Keyword arguments common to train(estimator, sampler, simulator) and train(estimator, θ_train, θ_val, simulator):

m = nothing: arguments to the simulator (e.g., the number of replicates in each data set). The simulator is called as simulator(θ, m) if m is given and as simulator(θ) otherwise.
epochs_per_Z_refresh = 1: the number of passes to make through the training set before the training data are refreshed.
simulate_just_in_time = false: flag indicating whether we should simulate just-in-time, in the sense that only a batchsize number of parameter vectors and corresponding data are in memory at a given time.

Keyword arguments unique to train(estimator, sampler, simulator):

K = 10000: number of parameter vectors in the training set.
K_val = K ÷ 5 number of parameter vectors in the validation set.
ξ = nothing: an arbitrary collection of objects that, if provided, will be passed to the parameter sampler as sampler(K, ξ); otherwise, the parameter sampler will be called as sampler(K). Can also be provided as xi.
epochs_per_θ_refresh = 1: the number of passes to make through the training set before the training parameters are refreshed. Must be a multiple of epochs_per_Z_refresh. Can also be provided as epochs_per_theta_refresh.

Examples

using NeuralEstimators, Flux

# Data Z|μ,σ ~ N(μ, σ²) with priors μ ~ N(0, 1) and σ ~ U(0, 1)
function sampler(K)
	μ = randn(K) # Gaussian prior
	σ = rand(K)  # Uniform prior
	θ = vcat(μ', σ')
	return θ
end
function simulator(θ, m)
	[ϑ[1] .+ ϑ[2] * randn(1, m) for ϑ ∈ eachcol(θ)]
end

# Neural network 
d = 2     # dimension of the parameter vector θ
n = 1     # dimension of each independent replicate of Z
w = 128   # width of each hidden layer 
ψ = Chain(Dense(n, w, relu), Dense(w, w, relu))
ϕ = Chain(Dense(w, w, relu), Dense(w, d))
network = DeepSet(ψ, ϕ)

# Initialise the estimator
estimator = PointEstimator(network)

# Number of independent replicates to use during training
m = 15

# Training: simulation on-the-fly
estimator  = train(estimator, sampler, simulator, m = m)

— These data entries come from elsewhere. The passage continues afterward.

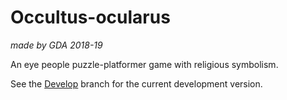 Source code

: # Occultus-ocularus

*made by GDA 2018-19*

An eye people puzzle-platformer game with religious symbolism.

See the [Develop](https://github.com/Theo-Erickson/Occultus-Ocularus/tree/Develop) branch for the current development version.
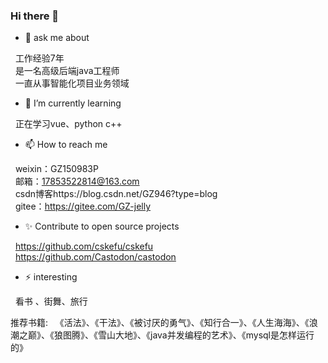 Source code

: ### Hi there 👋

- 💬 ask me about
  
 &nbsp;&nbsp;工作经验7年  
 &nbsp;&nbsp;是一名高级后端java工程师   
 &nbsp;&nbsp;一直从事智能化项目业务领域   
 
- 🌱 I’m currently learning
  
 &nbsp;&nbsp;正在学习vue、python c++  

- 📫 How to reach me
  
 &nbsp;&nbsp;weixin：GZ150983P  
 &nbsp;&nbsp;邮箱：17853522814@163.com  
 &nbsp;&nbsp;csdn博客https://blog.csdn.net/GZ946?type=blog  
 &nbsp;&nbsp;gitee：https://gitee.com/GZ-jelly  

- ✨ Contribute to open source projects
  
 &nbsp;&nbsp;https://github.com/cskefu/cskefu  
 &nbsp;&nbsp;https://github.com/Castodon/castodon  
   
- ⚡ interesting
  
 &nbsp;&nbsp;看书 、街舞、旅行 

 推荐书籍:
 &nbsp;&nbsp;《活法》、《干法》、《被讨厌的勇气》、《知行合一》、《人生海海》、《浪潮之巅》、《狼图腾》、《雪山大地》、《java并发编程的艺术》、《mysql是怎样运行的》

# Training: simulation on-the-fly with fixed parameters
K = 10000
θ_train = sampler(K)
θ_val   = sampler(K)
estimator = train(estimator, θ_train, θ_val, simulator, m = m)

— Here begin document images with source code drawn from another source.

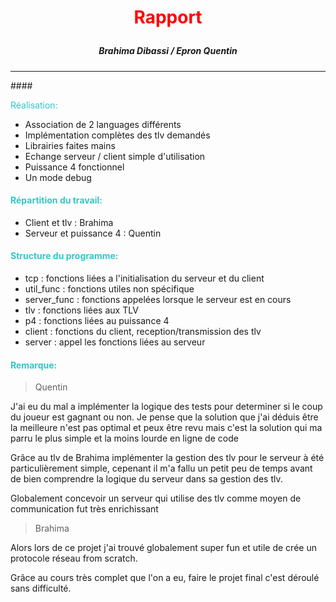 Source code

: # <p style="text-align:center; color: Red">Rapport</p>
##### <p style="text-align:center;">Brahima Dibassi / Epron Quentin</p>
<hr>
#### <p style="color: #31c7c7;">Réalisation:</p>

 - Association de 2 languages différents
 - Implémentation complètes des tlv demandés
 - Librairies faites mains
 - Echange serveur / client simple d'utilisation
 - Puissance 4 fonctionnel
 - Un mode debug

#### <p style="color: #31c7c7;">Répartition du travail:</p>
- Client et tlv : Brahima
- Serveur et puissance 4 : Quentin

#### <p style="color: #31c7c7;">Structure du programme:</p>
- tcp : fonctions liées a l'initialisation du serveur et du client
- util_func : fonctions utiles non spécifique 
- server_func : fonctions appelées lorsque le serveur est en cours
- tlv : fonctions liées aux TLV
- p4 : fonctions liées au puissance 4
- client : fonctions du client, reception/transmission des tlv
- server : appel les fonctions liées au serveur

#### <p style="color: #31c7c7;">Remarque:</p>
> Quentin

J'ai eu du mal a implémenter la logique des tests pour determiner si le coup du joueur est gagnant ou non. Je pense que la solution que j'ai déduis être la meilleure n'est pas optimal et peux être revu mais c'est la solution qui ma parru le plus simple et la moins lourde en ligne de code

Grâce au tlv de Brahima implémenter la gestion des tlv pour le serveur à été particulièrement simple, cepenant il m'a fallu un petit peu de temps avant de bien comprendre la logique du serveur dans sa gestion des tlv.

Globalement concevoir un serveur qui utilise des tlv comme moyen de communication fut très enrichissant

> Brahima

Alors lors de ce projet j'ai trouvé globalement super fun et utile de crée un protocole réseau from scratch.

Grâce au cours très complet que l'on a eu, faire le projet final c'est déroulé sans difficulté.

# Training: fixed parameters and fixed data
Z_train   = simulator(θ_train, m)
Z_val     = simulator(θ_val, m)
estimator = train(estimator, θ_train, θ_val, Z_train, Z_val)

NeuralEstimators.trainmultiple — Function

trainmultiple(estimator, sampler::Function, simulator::Function, m::Vector{Integer}; ...)
trainmultiple(estimator, θ_train, θ_val, simulator::Function, m::Vector{Integer}; ...)
trainmultiple(estimator, θ_train, θ_val, Z_train, Z_val, m::Vector{Integer}; ...)
trainmultiple(estimator, θ_train, θ_val, Z_train::V, Z_val::V; ...) where {V <: AbstractVector{AbstractVector{Any}}}

A wrapper around train() to construct multiple neural estimators for different sample sizes m.

The positional argument m specifies the desired sample sizes. Each estimator is pre-trained with the estimator for the previous sample size (see Sainsbury-Dale at al., 2024, Sec 2.3.3). For example, if m = [m₁, m₂], the estimator for sample size m₂ is pre-trained with the estimator for sample size m₁.

The method for Z_train and Z_val subsets the data using subsetdata(Z, 1:mᵢ) for each mᵢ ∈ m. The method for Z_train::V and Z_val::V trains an estimator for each element of Z_train::V and Z_val::V and, hence, it does not need to invoke subsetdata(), which can be slow or difficult to define in some cases (e.g., for graphical data). Note that, in this case, m is inferred from the data.

The keyword arguments inherit from train(). The keyword arguments epochs, batchsize, stopping_epochs, and optimiser can each be given as vectors. For example, if training two estimators, one may use a different number of epochs for each estimator by providing epochs = [epoch₁, epoch₂].

The function returns a vector of neural estimators, each corresponding to a sample size in m.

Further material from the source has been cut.